**Problem requirements**. Take every line from the listing below that contains "relevant".

**Records for the exercise**.
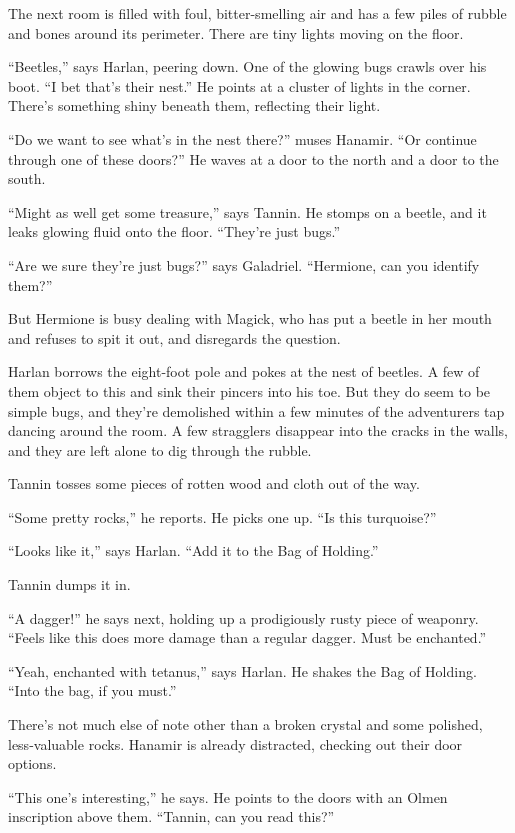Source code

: \documentclass[smalldemyvopaper,11pt,twoside,onecolumn,openright,extrafontsizes]{memoir}
\begin{document}
The next room is filled with foul, bitter-smelling air and has a few
piles of rubble and bones around its perimeter. There are tiny lights
moving on the floor.

``Beetles,'' says Harlan, peering down. One of the glowing bugs crawls
over his boot. ``I bet that's their nest.'' He points at a cluster of
lights in the corner. There's something shiny beneath them, reflecting
their light.

``Do we want to see what's in the nest there?'' muses Hanamir. ``Or
continue through one of these doors?'' He waves at a door to the north
and a door to the south.

``Might as well get some treasure,'' says Tannin. He stomps on a beetle,
and it leaks glowing fluid onto the floor. ``They're just bugs.''

``Are we sure they're just bugs?'' says Galadriel. ``Hermione, can you
identify them?''

But Hermione is busy dealing with Magick, who has put a beetle in her
mouth and refuses to spit it out, and disregards the question.

Harlan borrows the eight-foot pole and pokes at the nest of beetles. A
few of them object to this and sink their pincers into his toe. But they
do seem to be simple bugs, and they're demolished within a few minutes
of the adventurers tap dancing around the room. A few stragglers
disappear into the cracks in the walls, and they are left alone to dig
through the rubble.

Tannin tosses some pieces of rotten wood and cloth out of the way.

``Some pretty rocks,'' he reports. He picks one up. ``Is this
turquoise?''

``Looks like it,'' says Harlan. ``Add it to the Bag of Holding.''

Tannin dumps it in.

``A dagger!'' he says next, holding up a prodigiously rusty piece of
weaponry. ``Feels like this does more damage than a regular dagger. Must
be enchanted.''

``Yeah, enchanted with tetanus,'' says Harlan. He shakes the Bag of
Holding. ``Into the bag, if you must.''

There's not much else of note other than a broken crystal and some
polished, less-valuable rocks. Hanamir is already distracted, checking
out their door options.

``This one's interesting,'' he says. He points to the doors with an
Olmen inscription above them. ``Tannin, can you read this?''
\end{document}
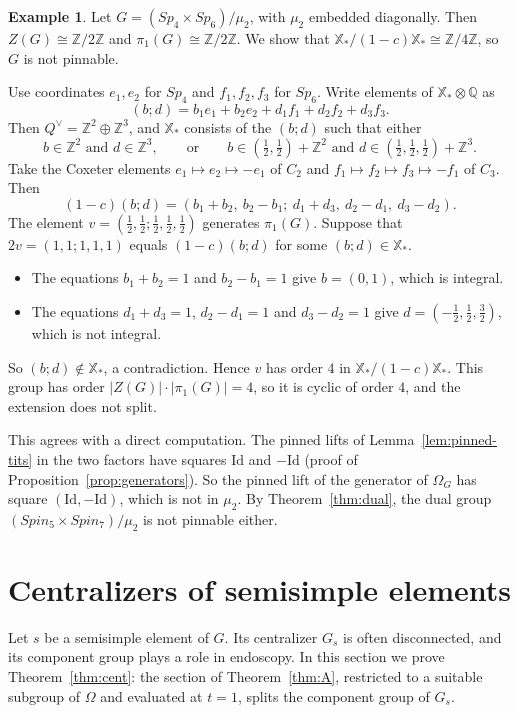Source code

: \documentclass[psamsfonts]{amsart}
\theoremstyle{definition}
\newtheorem{exmp}[thm]{Example}
\theoremstyle{remark}
\numberwithin{equation}{section}
\newcommand{\Z}{\mathbb{Z}}   %
\newcommand{\Q}{\mathbb{Q}}
\newcommand{\X}{\mathbb{X}}
\numberwithin{equation}{section}
\newcommand{\Om}{\Omega}
\newcommand{\Id}{\mathrm{Id}}
\theoremstyle{plain}
\begin{document}
\begin{exmp}\label{exmp:sp4sp6}
Let $G=(Sp_4\times Sp_6)/\mu_2$, with $\mu_2$ embedded diagonally. Then $Z(G)\cong\Z/2\Z$ and $\pi_1(G)\cong\Z/2\Z$. We show that $\X_*/(1-c)\X_*\cong\Z/4\Z$, so $G$ is not pinnable.

Use coordinates $e_1,e_2$ for $Sp_4$ and $f_1,f_2,f_3$ for $Sp_6$. Write elements of $\X_*\otimes\Q$ as
\[
(b;d)=b_1e_1+b_2e_2+d_1f_1+d_2f_2+d_3f_3.
\]
Then $Q^\vee=\Z^2\oplus\Z^3$, and $\X_*$ consists of the $(b;d)$ such that either
\[
b\in\Z^2\text{ and }d\in\Z^3,\qquad\text{or}\qquad b\in(\tfrac12,\tfrac12)+\Z^2\text{ and }d\in(\tfrac12,\tfrac12,\tfrac12)+\Z^3.
\]
Take the Coxeter elements $e_1\mapsto e_2\mapsto-e_1$ of $C_2$ and $f_1\mapsto f_2\mapsto f_3\mapsto-f_1$ of $C_3$. Then
\[
(1-c)(b;d)=(b_1+b_2,\ b_2-b_1;\ d_1+d_3,\ d_2-d_1,\ d_3-d_2).
\]
The element $v=(\frac12,\frac12;\frac12,\frac12,\frac12)$ generates $\pi_1(G)$. Suppose that $2v=(1,1;1,1,1)$ equals $(1-c)(b;d)$ for some $(b;d)\in\X_*$.
\begin{itemize}
\item The equations $b_1+b_2=1$ and $b_2-b_1=1$ give $b=(0,1)$, which is integral.
\item The equations $d_1+d_3=1$, $d_2-d_1=1$ and $d_3-d_2=1$ give $d=(-\frac12,\frac12,\frac32)$, which is not integral.
\end{itemize}
So $(b;d)\notin\X_*$, a contradiction. Hence $v$ has order $4$ in $\X_*/(1-c)\X_*$. This group has order $|Z(G)|\cdot|\pi_1(G)|=4$, so it is cyclic of order $4$, and the extension does not split.

This agrees with a direct computation. The pinned lifts of Lemma~\ref{lem:pinned-tits} in the two factors have squares $\Id$ and $-\Id$ (proof of Proposition~\ref{prop:generators}). So the pinned lift of the generator of $\Om_G$ has square $(\Id,-\Id)$, which is not in $\mu_2$. By Theorem~\ref{thm:dual}, the dual group $(Spin_5\times Spin_7)/\mu_2$ is not pinnable either.
\end{exmp}



\section{Centralizers of semisimple elements}\label{sec:centralizers}

Let $s$ be a semisimple element of $G$. Its centralizer $G_s$ is often disconnected, and its component group plays a role in endoscopy. In this section we prove Theorem~\ref{thm:cent}: the section of Theorem~\ref{thm:A}, restricted to a suitable subgroup of $\Om$ and evaluated at $t=1$, splits the component group of $G_s$.
\end{document}
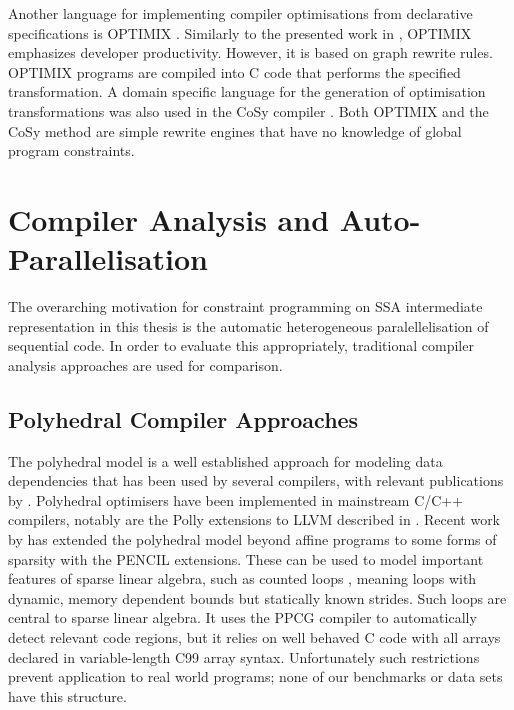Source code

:     Another language for implementing compiler optimisations from
    declarative specifications is OPTIMIX \citep{Assmann1996,Assmann98optimix}.
    Similarly to the presented work in , OPTIMIX emphasizes
    developer productivity.
    However, it is based on graph rewrite rules.
    OPTIMIX programs are compiled into C code that performs the specified
    transformation.
    A domain specific language for the generation of optimisation
    transformations was also used in the CoSy compiler \citep{Alt1994}.
    Both OPTIMIX and the CoSy method are simple rewrite engines that have no
    knowledge of global program constraints.

\section{Compiler Analysis and Auto-Parallelisation}

    The overarching motivation for constraint programming on SSA intermediate
    representation in this thesis is the automatic heterogeneous
    paralellelisation of sequential code.
    In order to evaluate this appropriately, traditional compiler analysis
    approaches are used for comparison.

\subsection{Polyhedral Compiler Approaches}

    The polyhedral model is a well established approach for modeling data
    dependencies that has been used by several compilers, with relevant
    publications by \citet{redon1994scheduling, jouvelot1989unified,
    chi1997optimizing, gupta2006simplifying, stock2014framework}.
    Polyhedral optimisers have been implemented in mainstream C/C++ compilers,
    notably are the Polly extensions to LLVM described in
    \cite{Doerfert2015Polly}.
    Recent work by \citet{7429301} has extended the polyhedral model beyond
    affine programs to some forms of sparsity with the PENCIL extensions.
    These can be used to model important features of sparse linear algebra, such
    as counted loops \citep{Zhao:2018:PCF:3178372.3179509}, meaning loops with
    dynamic, memory dependent bounds but statically known strides.
    Such loops are central to sparse linear algebra.
    It uses the PPCG compiler \citep{Verdoolaege:2013:PPC:2400682.2400713} to
    automatically detect relevant code regions, but it relies on well behaved C
    code with all arrays declared in variable-length C99 array syntax.
    Unfortunately such restrictions prevent application to real world programs;
    none of our benchmarks or data sets have this structure.

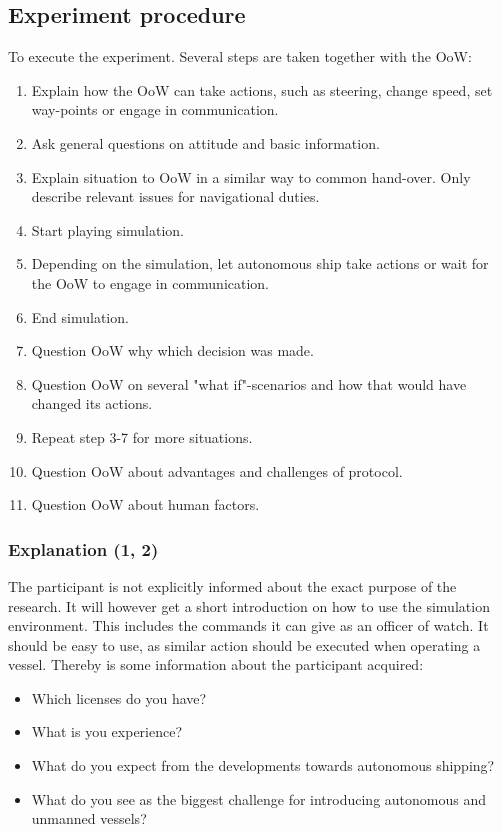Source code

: \subsection{Experiment procedure}
To execute the experiment. Several steps are taken together with the \acf{OoW}:
\begin{enumerate}
	\item Explain how the OoW can take actions, such as steering, change speed, set way-points or engage in communication.
	\item Ask general questions on attitude and basic information.
	\item Explain situation to OoW in a similar way to common hand-over. Only describe relevant issues for navigational duties.
	\item Start playing simulation.
	\item Depending on the simulation, let autonomous ship take actions or wait for the OoW to engage in communication.
	\item End simulation.
	\item Question OoW why which decision was made.
	\item Question OoW on several "what if"-scenarios and how that would have changed its actions.
	\item Repeat step 3-7 for more situations.
	\item Question OoW about advantages and challenges of protocol.
	\item Question OoW about human factors.
\end{enumerate}

\subsubsection{Explanation (1, 2)}
The participant is not explicitly informed about the exact purpose of the research. It will however get a short introduction on how to use the simulation environment. This includes the commands it can give as an officer of watch. It should be easy to use, as similar action should be executed when operating a vessel. Thereby is some information about the participant acquired:
\begin{itemize}
	\item Which licenses do you have?
	\item What is you experience?
	\item What do you expect from the developments towards autonomous shipping?
	\item What do you see as the biggest challenge for introducing autonomous and unmanned vessels?
\end{itemize}


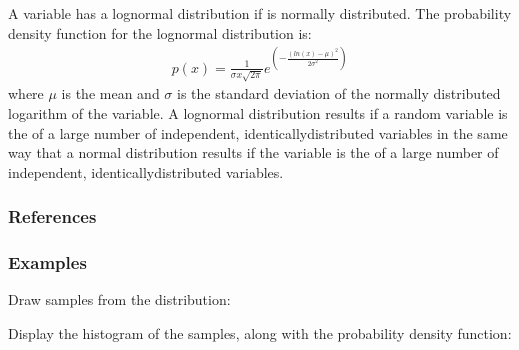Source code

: \documentclass[letterpaper,10pt,english]{sphinxmanual}
\begin{document}
\begin{fulllineitems}
\sphinxAtStartPar
A variable  has a log\sphinxhyphen{}normal distribution if  is normally
distributed.  The probability density function for the log\sphinxhyphen{}normal
distribution is:
\begin{equation*}
\begin{split}p(x) = \frac{1}{\sigma x \sqrt{2\pi}}
e^{(-\frac{(ln(x)-\mu)^2}{2\sigma^2})}\end{split}
\end{equation*}
\sphinxAtStartPar
where \(\mu\) is the mean and \(\sigma\) is the standard
deviation of the normally distributed logarithm of the variable.
A log\sphinxhyphen{}normal distribution results if a random variable is the 
of a large number of independent, identically\sphinxhyphen{}distributed variables in
the same way that a normal distribution results if the variable is the
 of a large number of independent, identically\sphinxhyphen{}distributed
variables.
\subsubsection*{References}
\subsubsection*{Examples}

\sphinxAtStartPar
Draw samples from the distribution:

\begin{sphinxVerbatim}[commandchars=\\\{\}]
     
    
\end{sphinxVerbatim}

\sphinxAtStartPar
Display the histogram of the samples, along with
the probability density function:

\begin{sphinxVerbatim}[commandchars=\\\{\}]
   
       
\end{sphinxVerbatim}


\end{fulllineitems}
\end{document}
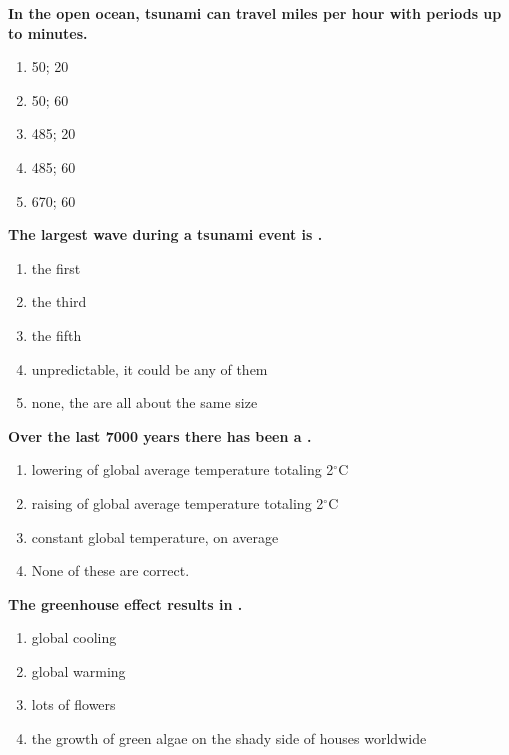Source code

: \item {
\setlength{\itemsep}{0cm}
\setlength{\parskip}{.2cm}
\begin{samepage}
\textbf{
In the open ocean, tsunami can travel \makebox[1cm]{\Rivpt\hrulefill\Rivpt} miles per hour with periods up to \makebox[1cm]{\Rivpt\hrulefill\Rivpt} minutes.
}
\begin{enumerate}
\item { 	50; 20 }
\item { 	50; 60 }
\item { 	485; 20 }
\item { 	485; 60 }
\item { 	670; 60 		 }
\end{enumerate}
\end{samepage}
}
\item {
\setlength{\itemsep}{0cm}
\setlength{\parskip}{.2cm}
\begin{samepage}
\textbf{
The largest wave during a tsunami event is \makebox[1cm]{\Rivpt\hrulefill\Rivpt}.
}
\begin{enumerate}
\item { 	the first }
\item { 	the third }
\item { 	the fifth }
\item { 	unpredictable, it could be any of them }
\item { 	none, the are all about the same size 		 }
\end{enumerate}
\end{samepage}
}
\item {
\setlength{\itemsep}{0cm}
\setlength{\parskip}{.2cm}
\begin{samepage}
\textbf{
Over the last 7000 years there has been a \makebox[1cm]{\Rivpt\hrulefill\Rivpt}.
}
\begin{enumerate}
\item {  lowering of global average temperature totaling 2\ensuremath{^\circ}C }
\item {  raising of global average temperature totaling 2\ensuremath{^\circ}C }
\item {  constant global temperature, on average  }
\item {  None of these are correct. }
\end{enumerate}
\end{samepage}
}
\item {
\setlength{\itemsep}{0cm}
\setlength{\parskip}{.2cm}
\begin{samepage}
\textbf{
The greenhouse effect results in \makebox[1cm]{\Rivpt\hrulefill\Rivpt}.
}
\begin{enumerate}
\item {  global cooling }
\item {  global warming }
\item {  lots of flowers }
\item {  the growth of green algae on the shady side of houses worldwide }
\end{enumerate}
\end{samepage}
}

**Result**.
    dependencies that has been used by several compilers, with relevant
    automatically detect relevant code regions, but it relies on well behaved C
	\item Explain situation to OoW in a similar way to common hand-over. Only describe relevant issues for navigational duties.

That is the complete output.